$8 million in losses for 2021 – Unfortunately, Donald Trump’s financial woes extend across the Atlantic – His prized Scottish golf courses are bleeding money and they have claimed $4 million in UK furlough money.

Trump and his suffering businesses in the U.S have been widely covered. Unfortunately for the former President of the United States, the take is just as saddening in other parts of the world too. Trump Turnberry, a Luxury Collection Resort, Scotland, has claimed over $4 million in U.K. government furlough money. Covid-19 didnt spare Donald Trump’s iconic Washington DC hotel and toppled him off the list of Forbes’ 400 list of richest Americans for the first time in 25 years. As per reports, Trump’s Scottish golf courses had combined losses of more than $8 million last year.

The Trump MacLeod-House and Lodge

A turnover of nearly $9 million in 2020 was met with almost $7.5 million worth of losses as well. On becoming the 45th President of the U.S, Trump handed operations of the resorts to his sons Donald Junior and Eric, who seemed somewhat optimistic for the future despite revenue from both courses plummeting.

Sadly the Trump hospitality flag in the UK is not flying high anymore.

He said, “Restrictions on inbound travel and with many weddings and functions rescheduling to 2021 and 2022, there is the confidence that the future of the resort is strong. Ownership remains fully committed to the resort. Future plans are set to enhance the resort further maintaining Trump Turnberry as Scotland’s premier destination for luxury travel, championship golf, and special events.’
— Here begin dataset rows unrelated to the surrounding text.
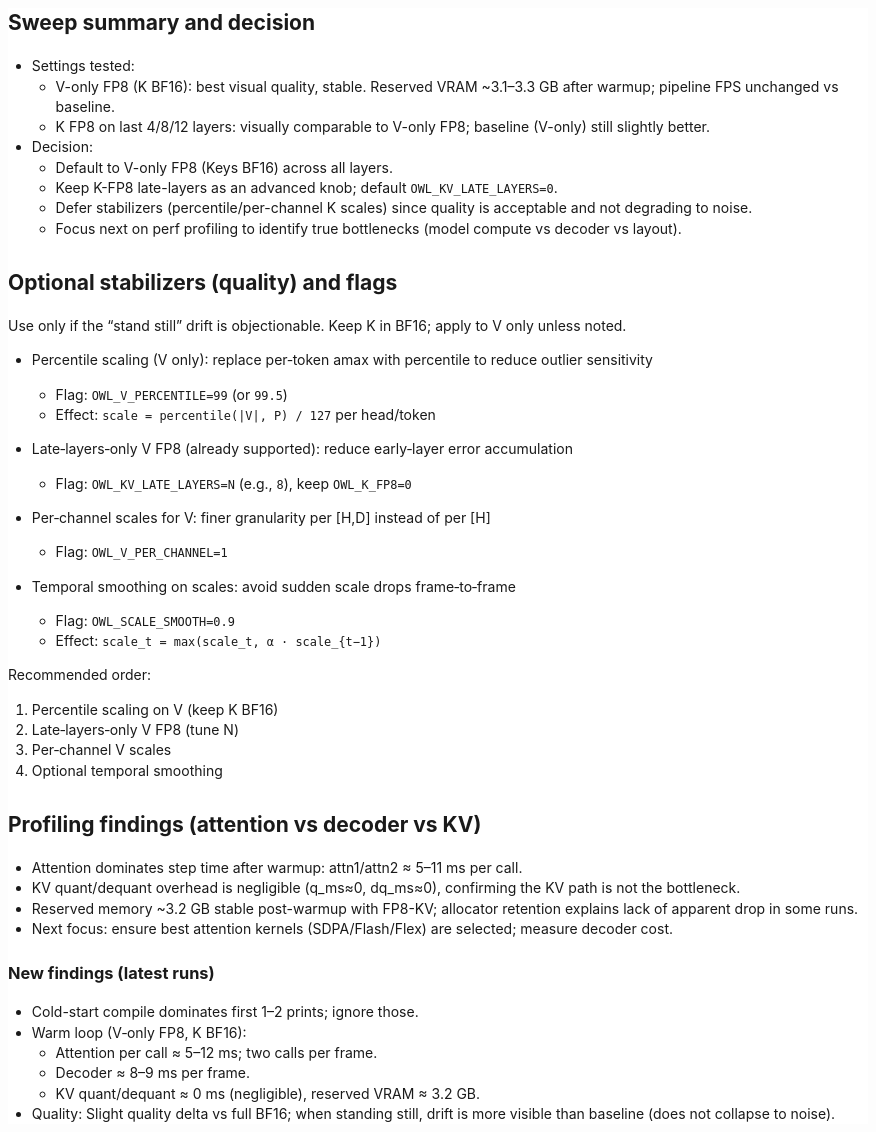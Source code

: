 ## Sweep summary and decision

- Settings tested:
  - V-only FP8 (K BF16): best visual quality, stable. Reserved VRAM ~3.1–3.3 GB after warmup; pipeline FPS unchanged vs baseline.
  - K FP8 on last 4/8/12 layers: visually comparable to V-only FP8; baseline (V-only) still slightly better.
- Decision:
  - Default to V-only FP8 (Keys BF16) across all layers.
  - Keep K-FP8 late-layers as an advanced knob; default `OWL_KV_LATE_LAYERS=0`.
  - Defer stabilizers (percentile/per-channel K scales) since quality is acceptable and not degrading to noise.
  - Focus next on perf profiling to identify true bottlenecks (model compute vs decoder vs layout).

## Optional stabilizers (quality) and flags

Use only if the “stand still” drift is objectionable. Keep K in BF16; apply to V only unless noted.

- Percentile scaling (V only): replace per‑token amax with percentile to reduce outlier sensitivity
  - Flag: `OWL_V_PERCENTILE=99` (or `99.5`)
  - Effect: `scale = percentile(|V|, P) / 127` per head/token

- Late‑layers‑only V FP8 (already supported): reduce early‑layer error accumulation
  - Flag: `OWL_KV_LATE_LAYERS=N` (e.g., `8`), keep `OWL_K_FP8=0`

- Per‑channel scales for V: finer granularity per [H,D] instead of per [H]
  - Flag: `OWL_V_PER_CHANNEL=1`

- Temporal smoothing on scales: avoid sudden scale drops frame‑to‑frame
  - Flag: `OWL_SCALE_SMOOTH=0.9`
  - Effect: `scale_t = max(scale_t, α · scale_{t−1})`

Recommended order:
1) Percentile scaling on V (keep K BF16)
2) Late‑layers‑only V FP8 (tune N)
3) Per‑channel V scales
4) Optional temporal smoothing

## Profiling findings (attention vs decoder vs KV)

- Attention dominates step time after warmup: attn1/attn2 ≈ 5–11 ms per call.
- KV quant/dequant overhead is negligible (q_ms≈0, dq_ms≈0), confirming the KV path is not the bottleneck.
- Reserved memory ~3.2 GB stable post-warmup with FP8-KV; allocator retention explains lack of apparent drop in some runs.
- Next focus: ensure best attention kernels (SDPA/Flash/Flex) are selected; measure decoder cost.

### New findings (latest runs)
- Cold-start compile dominates first 1–2 prints; ignore those.
- Warm loop (V‑only FP8, K BF16):
  - Attention per call ≈ 5–12 ms; two calls per frame.
  - Decoder ≈ 8–9 ms per frame.
  - KV quant/dequant ≈ 0 ms (negligible), reserved VRAM ≈ 3.2 GB.
- Quality: Slight quality delta vs full BF16; when standing still, drift is more visible than baseline (does not collapse to noise).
One of the bathrooms at the Trump Turnberry Resort.

The ex U.S. President’s resorts at the Menie Estate in Aberdeenshire have suffered a similar fate. According to Daily Mail, in his director report for the Menie Estate, Eric Trump said, ‘Trump International continues to rank highly in the world golf rankings and plays an important part in the global Trump portfolio.

The Trump Turnberry offers some stunning views.

The unpredictable nature of Covid-19 makes it difficult to predict how the company’s business and operations will be affected going forward. He continued, “In the short-term management expects an increase in 2021 turnover compared to 2020. Strategies put in place in response to the challenges of the pandemic in the short and medium-term are expected to reflect positively on the business.’